Plausible reasons exist for this gap — including a purposeful withholding of the interview — but there’s also a fair chance that no one could discern what the hell Trump was saying. In 16 separate instances, the word “unintelligible” reveals that neither the AP nor its chosen transcribers could make out Trump’s marble-mouthed prose. In 55 other areas of the interview, his words are connected by ellipses, which signals that even Trump may not have understood what he was saying. Here are the most bonkers things Trump (probably) said during this discussion.

Trump basically confirms the reports that he was blown away by the scope of his new duties, i.e., how hard it is to be president:

“Well the one thing I would say — and I say this to people — I never realized how big it was. Everything’s so (unintelligible) like, you know the orders are so massive. I was talking to…”

He tried to explain the responsibility he felt with the Syrian missile strike:

“[I]f this missile goes off and lands in the middle of a town or a hamlet …. every decision is much harder than you’d normally make. (unintelligible) … This is involving death and life and so many things. … So it’s far more responsibility. (unintelligible) ….The financial cost of everything is so massive, every agency.”

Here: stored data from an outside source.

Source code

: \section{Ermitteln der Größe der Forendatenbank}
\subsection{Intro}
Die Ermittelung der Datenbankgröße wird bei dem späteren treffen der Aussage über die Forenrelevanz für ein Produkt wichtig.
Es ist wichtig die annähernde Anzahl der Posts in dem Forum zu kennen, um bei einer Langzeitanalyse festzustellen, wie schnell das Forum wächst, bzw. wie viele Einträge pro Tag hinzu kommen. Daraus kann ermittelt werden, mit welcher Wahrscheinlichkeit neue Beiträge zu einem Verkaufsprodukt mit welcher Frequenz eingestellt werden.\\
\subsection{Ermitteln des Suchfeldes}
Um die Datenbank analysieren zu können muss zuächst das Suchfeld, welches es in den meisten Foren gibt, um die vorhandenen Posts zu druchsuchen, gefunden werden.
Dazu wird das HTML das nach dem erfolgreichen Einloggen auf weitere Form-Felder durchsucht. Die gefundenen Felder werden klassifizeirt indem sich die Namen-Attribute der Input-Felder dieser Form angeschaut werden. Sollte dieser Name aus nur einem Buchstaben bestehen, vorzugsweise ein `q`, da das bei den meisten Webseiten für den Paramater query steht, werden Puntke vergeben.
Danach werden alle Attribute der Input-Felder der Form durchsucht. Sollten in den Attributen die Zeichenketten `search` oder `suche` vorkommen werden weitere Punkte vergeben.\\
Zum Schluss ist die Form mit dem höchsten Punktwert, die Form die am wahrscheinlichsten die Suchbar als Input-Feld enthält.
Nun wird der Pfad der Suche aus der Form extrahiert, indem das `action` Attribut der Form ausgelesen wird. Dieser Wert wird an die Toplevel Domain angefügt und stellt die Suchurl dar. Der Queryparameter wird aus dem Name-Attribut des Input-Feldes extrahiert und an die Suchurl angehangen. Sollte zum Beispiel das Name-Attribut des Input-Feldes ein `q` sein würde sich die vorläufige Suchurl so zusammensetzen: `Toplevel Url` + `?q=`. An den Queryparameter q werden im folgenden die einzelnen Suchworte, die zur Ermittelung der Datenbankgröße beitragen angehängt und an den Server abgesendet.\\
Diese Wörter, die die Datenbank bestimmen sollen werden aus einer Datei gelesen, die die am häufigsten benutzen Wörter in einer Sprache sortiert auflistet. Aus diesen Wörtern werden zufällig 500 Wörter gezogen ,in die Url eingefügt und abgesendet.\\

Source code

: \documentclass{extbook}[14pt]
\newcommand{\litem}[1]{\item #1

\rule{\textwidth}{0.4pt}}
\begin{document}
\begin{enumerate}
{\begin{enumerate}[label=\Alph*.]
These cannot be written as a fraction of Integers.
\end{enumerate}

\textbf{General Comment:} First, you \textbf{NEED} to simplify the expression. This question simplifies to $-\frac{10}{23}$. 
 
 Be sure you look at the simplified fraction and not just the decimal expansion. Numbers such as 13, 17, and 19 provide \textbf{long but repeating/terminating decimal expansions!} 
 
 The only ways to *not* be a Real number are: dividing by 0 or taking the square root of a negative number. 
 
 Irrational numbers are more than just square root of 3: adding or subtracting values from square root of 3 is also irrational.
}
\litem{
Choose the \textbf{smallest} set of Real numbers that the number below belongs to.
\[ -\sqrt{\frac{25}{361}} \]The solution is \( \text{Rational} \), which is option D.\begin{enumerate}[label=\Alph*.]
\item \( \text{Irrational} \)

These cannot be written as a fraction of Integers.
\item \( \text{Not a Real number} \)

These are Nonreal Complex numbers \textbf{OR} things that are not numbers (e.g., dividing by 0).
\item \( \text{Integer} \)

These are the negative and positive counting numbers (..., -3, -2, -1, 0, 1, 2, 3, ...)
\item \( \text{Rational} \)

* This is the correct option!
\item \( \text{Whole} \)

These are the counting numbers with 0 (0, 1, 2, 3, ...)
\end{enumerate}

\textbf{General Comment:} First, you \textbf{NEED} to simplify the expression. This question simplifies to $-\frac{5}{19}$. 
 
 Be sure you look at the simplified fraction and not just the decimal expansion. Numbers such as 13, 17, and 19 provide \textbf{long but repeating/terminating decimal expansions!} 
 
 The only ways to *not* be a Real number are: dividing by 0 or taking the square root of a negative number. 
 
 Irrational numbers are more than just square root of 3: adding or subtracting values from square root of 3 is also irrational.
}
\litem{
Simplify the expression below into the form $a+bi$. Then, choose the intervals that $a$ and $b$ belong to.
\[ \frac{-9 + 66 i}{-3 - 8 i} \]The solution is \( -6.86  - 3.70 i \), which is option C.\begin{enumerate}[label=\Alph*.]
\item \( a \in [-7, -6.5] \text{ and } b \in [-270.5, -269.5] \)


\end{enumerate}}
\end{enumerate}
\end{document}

On the subject of CIA Director Mike Pompeo’s hard-line stance on Wikileaks, Trump downplayed his previous statement: “I love Wikileaks!” He also tried to claim that he didn’t really “love” them, he just thought they provided “interesting” reading by leaking John Podesta’s emails:

“When Wikileaks came out … never heard of Wikileaks, never heard of it. When Wikileaks came out, all I was just saying is, ‘Well, look at all this information here, this is pretty good stuff.’ … I found it very interesting when I read this stuff and I said, ‘Wow.’ It was just a figure of speech. I said, ‘Well, look at this. It’s good reading.'”

He seems unaware of how Jeff Sessions declared it a “priority” to arrest Julian Assange, but Trump’s “OK” with it:

“I am not involved in that decision, but if Jeff Sessions wants to do it, it’s OK with me. I didn’t know about that decision, but if they want to do it, it’s OK with me.”

The AP tries to switch from Wikileaks to Trump’s thoughts on Iran and receives an obsessively weird complaint about “leakers”:

“And the other thing that we should go after is the leakers.”

Trump says he got along very well with German Chancellor Angela Merkel and denied snubbing her handshake attempt in the Oval Office:

“One of the best chemistries I had was with Merkel … And I guess somebody shouted out, ‘Shake her hand, shake her hand,’ you know. But I never heard it. But I had already shaken her hand four times. You know, because we were together for a long time.”

Trump tries very hard to articulate what “fake media” means to him and compliments Fox News, which he says is the most truthful and not just because they kiss his tush:

“I have learned one thing, because I get treated very unfairly, that’s what I call it, the fake media. And the fake media is not all of the media. You know they tried to say that the fake media was all the, no. The fake media is some of you. I could tell you who it is, 100 percent. Sometimes you’re fake, but — but the fake media is some of the media. It bears no relationship to the truth. It’s not that Fox treats me well, it’s that Fox is the most accurate.”

Trump thought that the media would embrace him after the election, and he’s crushed that this didn’t happen:

“I used to get great press. I get the worst press. I get such dishonest reporting with the media. That’s another thing that really has — I’ve never had anything like it before. It happened during the primaries, and I said, you know, when I won, I said, “Well the one thing good is now I’ll get good press.” And it got worse. (unintelligible) So that was one thing that a little bit of a surprise to me. I thought the press would become better, and it actually, in my opinion, got more nasty.”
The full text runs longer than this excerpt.